*** Block opens ***

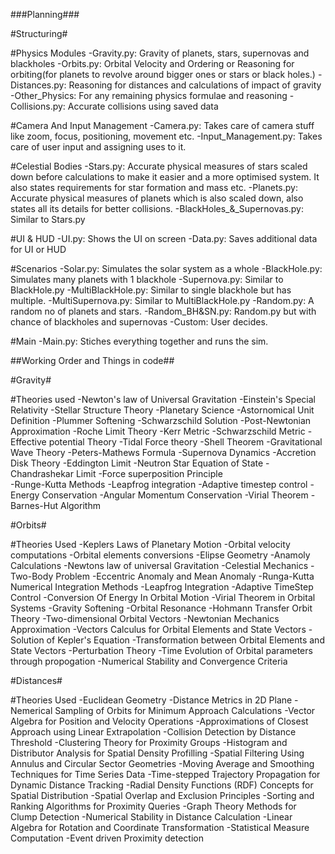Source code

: ###Planning###

#Structuring#

#Physics Modules
-Gravity.py: Gravity of planets, stars, supernovas and blackholes
-Orbits.py: Orbital Velocity and Ordering or Reasoning for orbiting(for planets to revolve around bigger ones or stars or black holes.)
-Distances.py: Reasoning for distances and calculations of impact of gravity
-Other_Physics: For any remaining physics formulae and reasoning
-Collisions.py: Accurate collisions using saved data

#Camera And Input Management
-Camera.py: Takes care of camera stuff like zoom, focus, positioning, movement etc.
-Input_Management.py: Takes care of user input and assigning uses to it.

#Celestial Bodies
-Stars.py: Accurate physical measures of stars scaled down before calculations to make it easier and a more optimised system. It also states requirements for star formation and mass etc.
-Planets.py: Accurate physical measures of planets which is also scaled down, also states all its details for better collisions.
-BlackHoles_&_Supernovas.py: Similar to Stars.py

#UI & HUD
-UI.py: Shows the UI on screen
-Data.py: Saves additional data for UI or HUD

#Scenarios
-Solar.py: Simulates the solar system as a whole
-BlackHole.py: Simulates many planets with 1 blackhole
-Supernova.py: Similar to BlackHole.py
-MultiBlackHole.py: Similar to single blackhole but has multiple.
-MultiSupernova.py: Similar to MultiBlackHole.py
-Random.py: A random no of planets and stars.
-Random_BH&SN.py: Random.py but with chance of blackholes and supernovas
-Custom: User decides.

#Main
-Main.py: Stiches everything together and runs the sim.

##Working Order and Things in code##

#Gravity#

#Theories used
-Newton's law of Universal Gravitation
-Einstein's Special Relativity
-Stellar Structure Theory
-Planetary Science
-Astornomical Unit Definition
-Plummer Softening
-Schwarzschild Solution
-Post-Newtonian Approximation
-Roche Limit Theory
-Kerr Metric
-Schwarzschild Metric
-Effective potential Theory
-Tidal Force theory
-Shell Theorem
-Gravitational Wave Theory
-Peters-Mathews Formula
-Supernova Dynamics
-Accretion Disk Theory
-Eddington Limit
-Neutron Star Equation of State
-Chandrashekar Limit
-Force superposition Principle\
-Runge-Kutta Methods
-Leapfrog integration
-Adaptive timestep control
-Energy Conservation
-Angular Momentum Conservation
-Virial Theorem
-Barnes-Hut Algorithm

#Orbits#

#Theories Used
-Keplers Laws of Planetary Motion
-Orbital velocity computations
-Orbital elements conversions
-Elipse Geometry
-Anamoly Calculations
-Newtons law of universal Gravitation
-Celestial Mechanics
-Two-Body Problem
-Eccentric Anomaly and Mean Anomaly
-Runga-Kutta Numerical Integration Methods
-Leapfrog Integration
-Adaptive TimeStep Control
-Conversion Of Energy In Orbital Motion
-Virial Theorem in Orbital Systems
-Gravity Softening
-Orbital Resonance
-Hohmann Transfer Orbit Theory
-Two-dimensional Orbital Vectors
-Newtonian Mechanics Approximation
-Vectors Calculus for Orbital Elements and State Vectors
-Solution of Kepler's Equation
-Transformation between Orbital Elements and State Vectors
-Perturbation Theory
-Time Evolution of Orbital parameters through propogation
-Numerical Stability and Convergence Criteria

#Distances#

#Theories Used
-Euclidean Geometry
-Distance Metrics in 2D Plane
-Nemerical Sampling of Orbits for Minimum Approach Calculations
-Vector Algebra for Position and Velocity Operations
-Approximations of Closest Approach using Linear Extrapolation
-Collision Detection by Distance Threshold
-Clustering Theory for Proximity Groups
-Histogram and Distributor Analysis for Spatial Density Profilling
-Spatial Filtering Using Annulus and Circular Sector Geometries
-Moving Average and Smoothing Techniques for Time Series Data
-Time-stepped Trajectory Propagation for Dynamic Distance Tracking
-Radial Density Functions (RDF) Concepts for Spatial Distribution
-Spatial Overlap and Exclusion Principles
-Sorting and Ranking Algorithms for Proximity Queries
-Graph Theory Methods for Clump Detection
-Numerical Stability in Distance Calculation
-Linear Algebra for Rotation and Coordinate Transformation
-Statistical Measure Computation
-Event driven Proximity detection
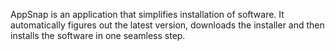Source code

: AppSnap is an application that simplifies installation of software. It automatically figures out the latest version, downloads the installer and then installs the software in one seamless step.
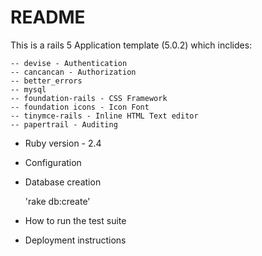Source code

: # README

This is a rails 5 Application template (5.0.2) which inclides:

	-- devise - Authentication
	-- cancancan - Authorization
	-- better_errors
	-- mysql
	-- foundation-rails - CSS Framework
	-- foundation icons - Icon Font
	-- tinymce-rails - Inline HTML Text editor 
	-- papertrail - Auditing


* Ruby version - 2.4

* Configuration

* Database creation

	'rake db:create'


* How to run the test suite


* Deployment instructions
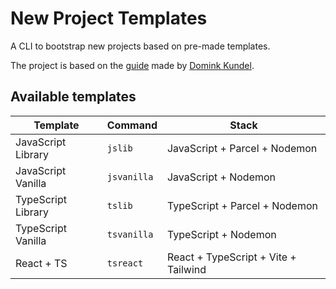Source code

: # New Project Templates

A CLI to bootstrap new projects based on pre-made templates.

The project is based on the [guide](https://www.twilio.com/blog/how-to-build-a-cli-with-node-js)
made by [Domink Kundel](https://github.com/dkundel).

## Available templates

| Template | Command | Stack |
| - | - | - |
| JavaScript Library | `jslib` | JavaScript + Parcel + Nodemon |
| JavaScript Vanilla | `jsvanilla` | JavaScript + Nodemon |
| TypeScript Library | `tslib` | TypeScript + Parcel + Nodemon |
| TypeScript Vanilla | `tsvanilla` | TypeScript + Nodemon |
| React + TS | `tsreact` | React + TypeScript + Vite + Tailwind |
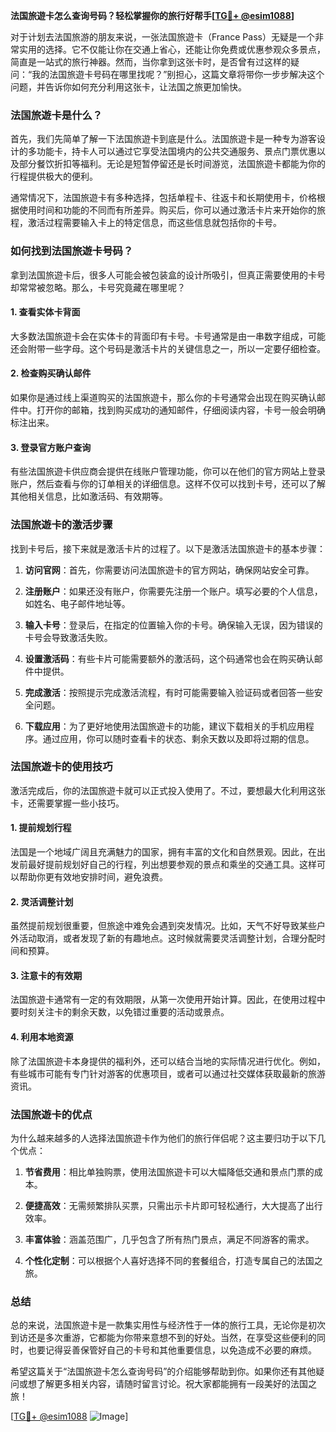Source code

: **法国旅遊卡怎么查询号码？轻松掌握你的旅行好帮手[[TG💪+ @esim1088](https://t.me/s/esim1088)]**

对于计划去法国旅游的朋友来说，一张法国旅遊卡（France Pass）无疑是一个非常实用的选择。它不仅能让你在交通上省心，还能让你免费或优惠参观众多景点，简直是一站式的旅行神器。然而，当你拿到这张卡时，是否曾有过这样的疑问：“我的法国旅遊卡号码在哪里找呢？”别担心，这篇文章将带你一步步解决这个问题，并告诉你如何充分利用这张卡，让法国之旅更加愉快。

### 法国旅遊卡是什么？

首先，我们先简单了解一下法国旅遊卡到底是什么。法国旅遊卡是一种专为游客设计的多功能卡，持卡人可以通过它享受法国境内的公共交通服务、景点门票优惠以及部分餐饮折扣等福利。无论是短暂停留还是长时间游览，法国旅遊卡都能为你的行程提供极大的便利。

通常情况下，法国旅遊卡有多种选择，包括单程卡、往返卡和长期使用卡，价格根据使用时间和功能的不同而有所差异。购买后，你可以通过激活卡片来开始你的旅程，激活过程需要输入卡上的特定信息，而这些信息就包括你的卡号。

### 如何找到法国旅遊卡号码？

拿到法国旅遊卡后，很多人可能会被包装盒的设计所吸引，但真正需要使用的卡号却常常被忽略。那么，卡号究竟藏在哪里呢？

#### 1. 查看实体卡背面

大多数法国旅遊卡会在实体卡的背面印有卡号。卡号通常是由一串数字组成，可能还会附带一些字母。这个号码是激活卡片的关键信息之一，所以一定要仔细检查。

#### 2. 检查购买确认邮件

如果你是通过线上渠道购买的法国旅遊卡，那么你的卡号通常会出现在购买确认邮件中。打开你的邮箱，找到购买成功的通知邮件，仔细阅读内容，卡号一般会明确标注出来。

#### 3. 登录官方账户查询

有些法国旅遊卡供应商会提供在线账户管理功能，你可以在他们的官方网站上登录账户，然后查看与你的订单相关的详细信息。这样不仅可以找到卡号，还可以了解其他相关信息，比如激活码、有效期等。

### 法国旅遊卡的激活步骤

找到卡号后，接下来就是激活卡片的过程了。以下是激活法国旅遊卡的基本步骤：

1. **访问官网**：首先，你需要访问法国旅遊卡的官方网站，确保网站安全可靠。
   
2. **注册账户**：如果还没有账户，你需要先注册一个账户。填写必要的个人信息，如姓名、电子邮件地址等。

3. **输入卡号**：登录后，在指定的位置输入你的卡号。确保输入无误，因为错误的卡号会导致激活失败。

4. **设置激活码**：有些卡片可能需要额外的激活码，这个码通常也会在购买确认邮件中提供。

5. **完成激活**：按照提示完成激活流程，有时可能需要输入验证码或者回答一些安全问题。

6. **下载应用**：为了更好地使用法国旅遊卡的功能，建议下载相关的手机应用程序。通过应用，你可以随时查看卡的状态、剩余天数以及即将过期的信息。

### 法国旅遊卡的使用技巧

激活完成后，你的法国旅遊卡就可以正式投入使用了。不过，要想最大化利用这张卡，还需要掌握一些小技巧。

#### 1. 提前规划行程

法国是一个地域广阔且充满魅力的国家，拥有丰富的文化和自然景观。因此，在出发前最好提前规划好自己的行程，列出想要参观的景点和乘坐的交通工具。这样可以帮助你更有效地安排时间，避免浪费。

#### 2. 灵活调整计划

虽然提前规划很重要，但旅途中难免会遇到突发情况。比如，天气不好导致某些户外活动取消，或者发现了新的有趣地点。这时候就需要灵活调整计划，合理分配时间和预算。

#### 3. 注意卡的有效期

法国旅遊卡通常有一定的有效期限，从第一次使用开始计算。因此，在使用过程中要时刻关注卡的剩余天数，以免错过重要的活动或景点。

#### 4. 利用本地资源

除了法国旅遊卡本身提供的福利外，还可以结合当地的实际情况进行优化。例如，有些城市可能有专门针对游客的优惠项目，或者可以通过社交媒体获取最新的旅游资讯。

### 法国旅遊卡的优点

为什么越来越多的人选择法国旅遊卡作为他们的旅行伴侣呢？这主要归功于以下几个优点：

1. **节省费用**：相比单独购票，使用法国旅遊卡可以大幅降低交通和景点门票的成本。

2. **便捷高效**：无需频繁排队买票，只需出示卡片即可轻松通行，大大提高了出行效率。

3. **丰富体验**：涵盖范围广，几乎包含了所有热门景点，满足不同游客的需求。

4. **个性化定制**：可以根据个人喜好选择不同的套餐组合，打造专属自己的法国之旅。

### 总结

总的来说，法国旅遊卡是一款集实用性与经济性于一体的旅行工具，无论你是初次到访还是多次重游，它都能为你带来意想不到的好处。当然，在享受这些便利的同时，也要记得妥善保管好自己的卡号和其他重要信息，以免造成不必要的麻烦。

希望这篇关于“法国旅遊卡怎么查询号码”的介绍能够帮助到你。如果你还有其他疑问或想了解更多相关内容，请随时留言讨论。祝大家都能拥有一段美好的法国之旅！

[[TG💪+ @esim1088](https://t.me/s/esim1088) ![Image](https://i.postimg.cc/4NQfJmqS/Snipaste-2025-05-13-00-14-12.png)]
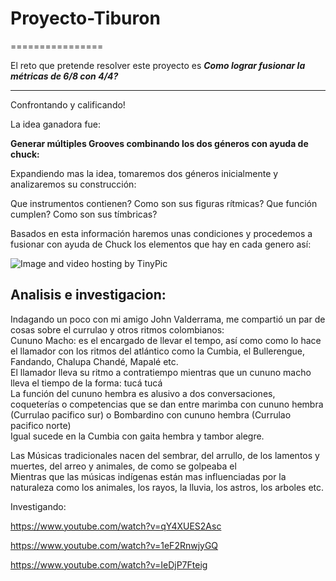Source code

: # Proyecto-Tiburon
================

El reto que pretende resolver este proyecto es
*__Como lograr fusionar la métricas de 6/8 con 4/4?__* 




-----------------------------

Confrontando y calificando!


La idea ganadora fue:   


**Generar múltiples Grooves combinando los dos géneros con ayuda de chuck:**
 
Expandiendo mas la idea, tomaremos dos géneros inicialmente y analizaremos su construcción:

Que instrumentos contienen?
Como son sus figuras rítmicas?
Que función cumplen?
Como son sus tímbricas?

Basados en esta información haremos unas condiciones y procedemos a fusionar con ayuda de Chuck 
los elementos que hay en cada genero así: 

<img src="http://i57.tinypic.com/mwyuki.png" border="0" alt="Image and video hosting by TinyPic"></a>

## Analisis e investigacion:
Indagando un poco con mi amigo John Valderrama, me compartió un par de cosas sobre el currulao y otros ritmos colombianos:  
Cununo Macho:  es el encargado de llevar el tempo, así como como lo hace el llamador con los ritmos del atlántico como la Cumbia, el Bullerengue, Fandando, Chalupa Chandé, Mapalé etc.   
El llamador lleva su ritmo a contratiempo mientras que un cununo macho lleva el tiempo de la forma: tucá tucá  
La función del cununo hembra es alusivo a dos conversaciones, coqueterías o competencias que se dan entre marimba con cununo hembra   (Currulao pacifico sur) o Bombardino con cununo hembra (Currulao pacifico norte)  
Igual sucede en la Cumbia con gaita hembra y tambor alegre.   

Las Músicas tradicionales nacen del sembrar, del arrullo, de los lamentos y muertes, del arreo y animales, de como se golpeaba el   
Mientras que las músicas indígenas están mas influenciadas por la naturaleza como los animales, los rayos, la lluvia, los astros, los arboles etc.  


Investigando:

https://www.youtube.com/watch?v=qY4XUES2Asc

https://www.youtube.com/watch?v=1eF2RnwjyGQ

https://www.youtube.com/watch?v=IeDjP7Fteig






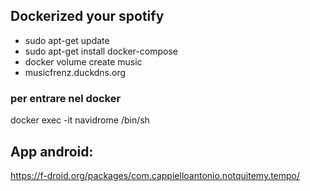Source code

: ## Dockerized your spotify

- sudo apt-get update
- sudo apt-get install docker-compose
- docker volume create music
- musicfrenz.duckdns.org

### per entrare nel docker
docker exec -it navidrome /bin/sh

## App android:
https://f-droid.org/packages/com.cappielloantonio.notquitemy.tempo/
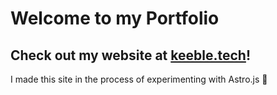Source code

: # Welcome to my Portfolio
## Check out my website at **[keeble.tech](http://www.keeble.tech)**!

I made this site in the process of experimenting with Astro.js 🚀
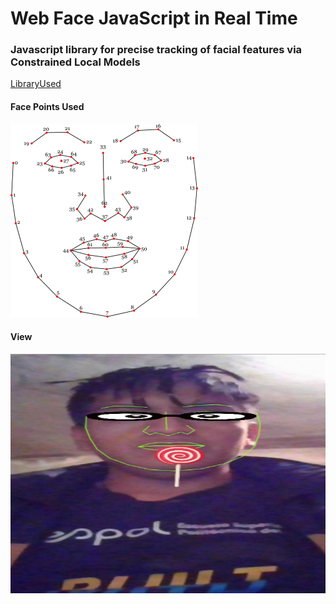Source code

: 
# Web Face JavaScript in Real Time

### Javascript library for precise tracking of facial features via Constrained Local Models
[LibraryUsed](https://github.com/auduno/clmtrackr)

#### Face Points Used
![FacePoints](./images/facePoints.png)


#### View

![Wiev](./images/Capture.JPG)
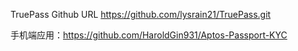 TruePass Github URL https://github.com/lysrain21/TruePass.git

手机端应用：https://github.com/HaroldGin931/Aptos-Passport-KYC
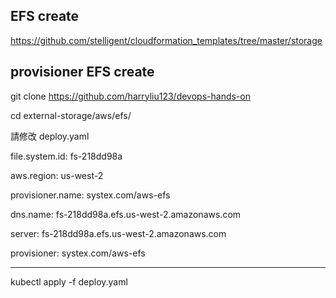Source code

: 
EFS create
---
https://github.com/stelligent/cloudformation_templates/tree/master/storage


provisioner EFS create
---
git clone https://github.com/harryliu123/devops-hands-on

cd external-storage/aws/efs/

請修改 deploy.yaml

  file.system.id: fs-218dd98a
  
  aws.region: us-west-2
  
  provisioner.name: systex.com/aws-efs
  
  dns.name: fs-218dd98a.efs.us-west-2.amazonaws.com
  
  server: fs-218dd98a.efs.us-west-2.amazonaws.com
  
  provisioner: systex.com/aws-efs
  
  ------
  
 
 kubectl apply -f deploy.yaml
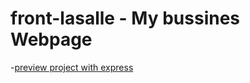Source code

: # front-lasalle - My bussines Webpage
-[preview project with express](https://salle-form-user-server.netlify.app/)
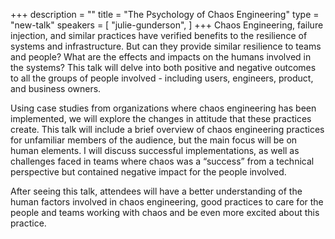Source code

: +++
description = ""
title = "The Psychology of Chaos Engineering"
type = "new-talk"
speakers = [
        "julie-gunderson",
]
+++
Chaos Engineering, failure injection, and similar practices have verified benefits to the resilience of systems and infrastructure. But can they provide similar resilience to teams and people? What are the effects and impacts on the humans involved in the systems? This talk will delve into both positive and negative outcomes to all the groups of people involved - including users, engineers, product, and business owners.

Using case studies from organizations where chaos engineering has been implemented, we will explore the changes in attitude that these practices create. This talk will include a brief overview of chaos engineering practices for unfamiliar members of the audience, but the main focus will be on human elements. I will discuss successful implementations, as well as challenges faced in teams where chaos was a “success” from a technical perspective but contained negative impact for the people involved.

After seeing this talk, attendees will have a better understanding of the human factors involved in chaos engineering, good practices to care for the people and teams working with chaos and be even more excited about this practice.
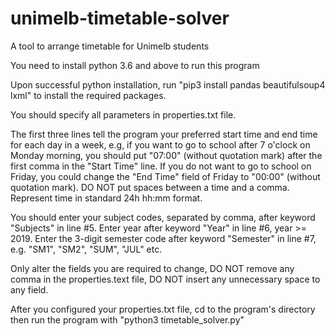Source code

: # unimelb-timetable-solver
A tool to arrange timetable for Unimelb students

You need to install python 3.6 and above to run this program

Upon successful python installation, run
"pip3 install pandas beautifulsoup4 lxml"
to install the required packages.

You should specify all parameters in properties.txt file.

The first three lines tell the program your preferred start time and end time for each day in a week, e.g, if you want to go to school after 7 o'clock on Monday morning, you should put "07:00" (without quotation mark) after the first comma in the "Start Time" line. If you do not want to go to school on Friday, you could change the "End Time" field of Friday to "00:00" (without quotation mark). DO NOT put spaces between a time and a comma. Represent time in standard 24h hh:mm format.

You should enter your subject codes, separated by comma, after keyword "Subjects" in line #5.
Enter year after keyword "Year" in line #6, year >= 2019.
Enter the 3-digit semester code after keyword "Semester" in line #7, e.g. "SM1", "SM2", "SUM", "JUL" etc.

Only alter the fields you are required to change, DO NOT remove any comma in the properties.text file, DO NOT insert any unnecessary space to any field.

After you configured your properties.txt file, cd to the program's directory then run the program with
"python3 timetable_solver.py"


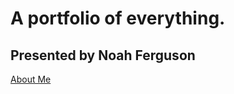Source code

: # A portfolio of everything.
## Presented by Noah Ferguson
[About Me](noahferguson.github.io/about/aboutme)
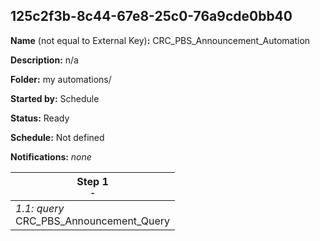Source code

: ## 125c2f3b-8c44-67e8-25c0-76a9cde0bb40

**Name** (not equal to External Key)**:** CRC_PBS_Announcement_Automation

**Description:** n/a

**Folder:** my automations/

**Started by:** Schedule

**Status:** Ready

**Schedule:** Not defined

**Notifications:** _none_


| Step 1<br>_<small>-</small>_ |
| --- |
| _1.1: query_<br>CRC_PBS_Announcement_Query |

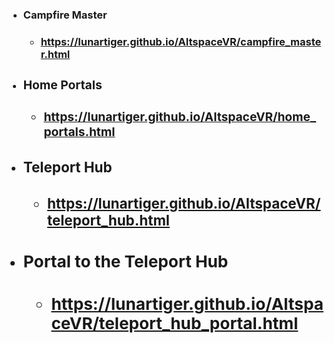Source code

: <ul>
  <li><h3>Campfire Master<h3>
    <ul>
      <li><a href="https://lunartiger.github.io/AltspaceVR/campfire_master.html">https://lunartiger.github.io/AltspaceVR/campfire_master.html</a></li>
		</ul>
  <li><h3>Home Portals<h3>
		<ul>
			<li><a href="https://lunartiger.github.io/AltspaceVR/home_portals.html">https://lunartiger.github.io/AltspaceVR/home_portals.html</a></li>
		</ul>
  <li><h3>Teleport Hub<h3>
		<ul>
  		<li><a href="https://lunartiger.github.io/AltspaceVR/teleport_hub.html">https://lunartiger.github.io/AltspaceVR/teleport_hub.html</a></li>
		</ul>
  <li><h3>Portal to the Teleport Hub<h3>
		<ul>
  		<li><a href="https://lunartiger.github.io/AltspaceVR/teleport_hub_portal.html">https://lunartiger.github.io/AltspaceVR/teleport_hub_portal.html</a></li>
		</ul>
	</li>
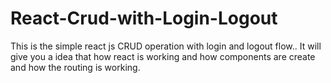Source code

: # React-Crud-with-Login-Logout
This is the simple react js CRUD operation with login and logout flow.. It will give you a idea that how react is working and how components are create and how the routing is working.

*** Block closes ***

- What is required: From the line containing "https://www.youtube.com/watch?v=1eF2RnwjyGQ" through the line containing "git clone https://github.com/harryliu123/devops-hands-on", copy every line above exactly, without pictures.

- Result of this task:
https://www.youtube.com/watch?v=1eF2RnwjyGQ

https://www.youtube.com/watch?v=IeDjP7Fteig






Source code

: ## Dockerized your spotify

- sudo apt-get update
- sudo apt-get install docker-compose
- docker volume create music
- musicfrenz.duckdns.org

### per entrare nel docker
docker exec -it navidrome /bin/sh

## App android:
https://f-droid.org/packages/com.cappielloantonio.notquitemy.tempo/
Source code

: # Welcome to my Portfolio
## Check out my website at **[keeble.tech](http://www.keeble.tech)**!

I made this site in the process of experimenting with Astro.js 🚀
Source code

: 
# Web Face JavaScript in Real Time

### Javascript library for precise tracking of facial features via Constrained Local Models
[LibraryUsed](https://github.com/auduno/clmtrackr)

#### Face Points Used
![FacePoints](./images/facePoints.png)


#### View

![Wiev](./images/Capture.JPG)
 TruePass Github URL https://github.com/lysrain21/TruePass.git

手机端应用：https://github.com/HaroldGin931/Aptos-Passport-KYC
Source code

: 
EFS create
---
https://github.com/stelligent/cloudformation_templates/tree/master/storage


provisioner EFS create
---
git clone https://github.com/harryliu123/devops-hands-on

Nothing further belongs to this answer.